=== Section Start ===

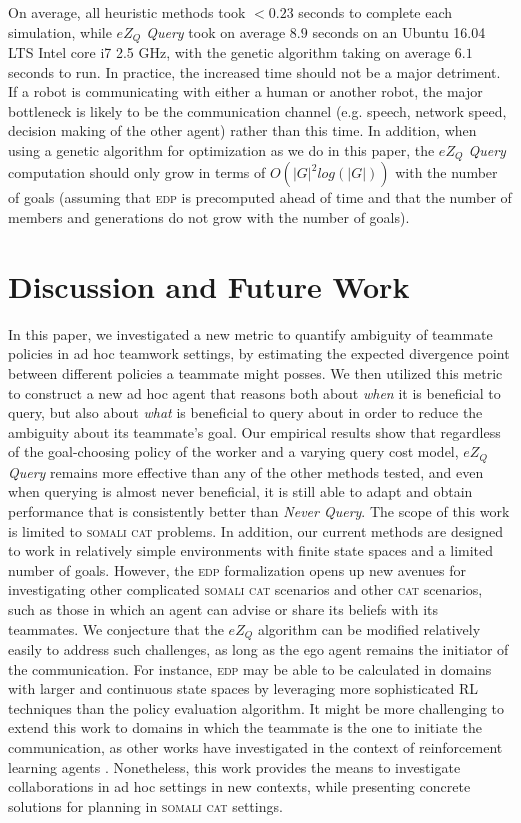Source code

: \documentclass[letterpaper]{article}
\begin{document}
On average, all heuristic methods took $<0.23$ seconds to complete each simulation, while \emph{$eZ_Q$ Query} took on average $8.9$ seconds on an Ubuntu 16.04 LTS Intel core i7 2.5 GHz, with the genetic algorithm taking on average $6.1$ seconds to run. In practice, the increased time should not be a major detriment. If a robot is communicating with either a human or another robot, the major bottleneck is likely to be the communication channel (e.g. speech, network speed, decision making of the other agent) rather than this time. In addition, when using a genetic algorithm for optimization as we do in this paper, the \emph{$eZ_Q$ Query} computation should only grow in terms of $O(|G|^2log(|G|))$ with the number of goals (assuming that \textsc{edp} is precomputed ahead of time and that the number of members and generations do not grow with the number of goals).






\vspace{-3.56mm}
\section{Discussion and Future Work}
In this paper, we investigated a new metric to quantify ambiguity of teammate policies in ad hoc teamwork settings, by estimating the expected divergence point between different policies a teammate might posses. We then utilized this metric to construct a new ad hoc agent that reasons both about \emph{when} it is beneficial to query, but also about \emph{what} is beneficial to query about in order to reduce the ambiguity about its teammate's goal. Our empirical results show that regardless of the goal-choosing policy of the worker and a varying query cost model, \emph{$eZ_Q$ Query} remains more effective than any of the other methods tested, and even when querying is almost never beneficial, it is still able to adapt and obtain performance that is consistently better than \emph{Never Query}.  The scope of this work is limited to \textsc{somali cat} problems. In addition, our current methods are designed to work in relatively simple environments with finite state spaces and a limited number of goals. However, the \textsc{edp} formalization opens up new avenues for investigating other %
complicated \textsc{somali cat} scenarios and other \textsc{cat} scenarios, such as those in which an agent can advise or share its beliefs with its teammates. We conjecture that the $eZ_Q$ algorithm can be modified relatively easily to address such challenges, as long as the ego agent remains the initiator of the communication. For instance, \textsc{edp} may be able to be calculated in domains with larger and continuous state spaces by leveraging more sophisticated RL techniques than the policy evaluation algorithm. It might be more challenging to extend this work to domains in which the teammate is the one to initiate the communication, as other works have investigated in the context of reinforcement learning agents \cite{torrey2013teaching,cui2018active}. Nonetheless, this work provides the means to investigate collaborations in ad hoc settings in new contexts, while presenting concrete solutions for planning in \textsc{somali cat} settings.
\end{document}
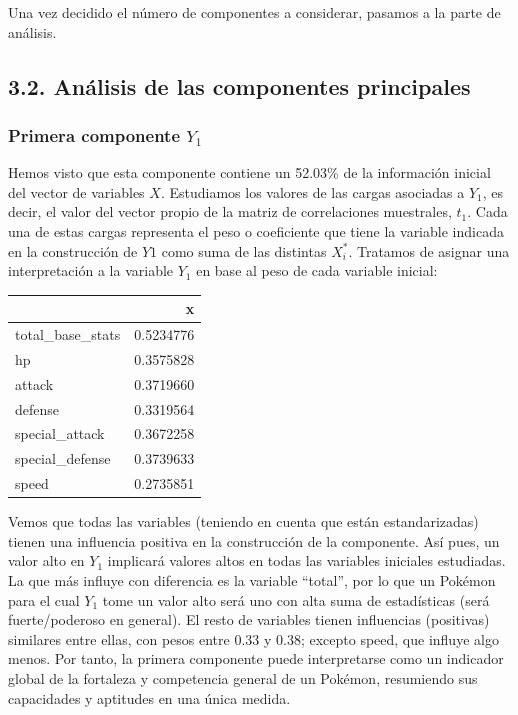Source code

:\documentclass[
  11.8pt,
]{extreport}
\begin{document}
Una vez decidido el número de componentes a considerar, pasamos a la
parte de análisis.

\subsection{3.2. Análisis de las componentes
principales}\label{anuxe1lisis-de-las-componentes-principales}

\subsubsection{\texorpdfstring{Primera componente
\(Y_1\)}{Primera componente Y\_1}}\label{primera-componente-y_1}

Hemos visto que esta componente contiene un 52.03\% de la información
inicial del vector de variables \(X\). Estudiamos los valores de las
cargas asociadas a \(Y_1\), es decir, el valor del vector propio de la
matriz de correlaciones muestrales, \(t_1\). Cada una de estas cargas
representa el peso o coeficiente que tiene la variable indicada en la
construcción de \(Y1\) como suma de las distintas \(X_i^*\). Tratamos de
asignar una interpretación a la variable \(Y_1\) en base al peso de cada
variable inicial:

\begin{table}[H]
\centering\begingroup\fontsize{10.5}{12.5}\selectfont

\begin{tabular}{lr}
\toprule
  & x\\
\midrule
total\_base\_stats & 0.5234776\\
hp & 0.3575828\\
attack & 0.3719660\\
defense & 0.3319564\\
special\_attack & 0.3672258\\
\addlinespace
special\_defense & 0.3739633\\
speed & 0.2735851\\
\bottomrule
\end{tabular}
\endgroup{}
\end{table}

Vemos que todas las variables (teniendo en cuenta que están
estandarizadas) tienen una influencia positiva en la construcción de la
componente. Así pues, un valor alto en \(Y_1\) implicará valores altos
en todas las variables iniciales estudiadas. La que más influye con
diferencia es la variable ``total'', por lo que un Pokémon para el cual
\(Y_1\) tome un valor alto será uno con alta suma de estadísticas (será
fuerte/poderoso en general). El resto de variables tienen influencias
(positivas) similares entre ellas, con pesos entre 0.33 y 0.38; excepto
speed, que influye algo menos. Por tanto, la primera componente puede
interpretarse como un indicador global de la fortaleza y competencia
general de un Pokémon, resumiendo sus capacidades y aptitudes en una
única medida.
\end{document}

=== Section End ===

### [Instructions to follow]
Retype only this portion of the data above: the line containing "special\_defense & 0.3739633\\", the line containing "fuerte/poderoso en general).", and all lines between them, exactly.

### [Response for this exercise]
special\_defense & 0.3739633\\
speed & 0.2735851\\
\bottomrule
\end{tabular}
\endgroup{}
\end{table}

Vemos que todas las variables (teniendo en cuenta que están
estandarizadas) tienen una influencia positiva en la construcción de la
componente. Así pues, un valor alto en \(Y_1\) implicará valores altos
en todas las variables iniciales estudiadas. La que más influye con
diferencia es la variable ``total'', por lo que un Pokémon para el cual
\(Y_1\) tome un valor alto será uno con alta suma de estadísticas (será
fuerte/poderoso en general). El resto de variables tienen influencias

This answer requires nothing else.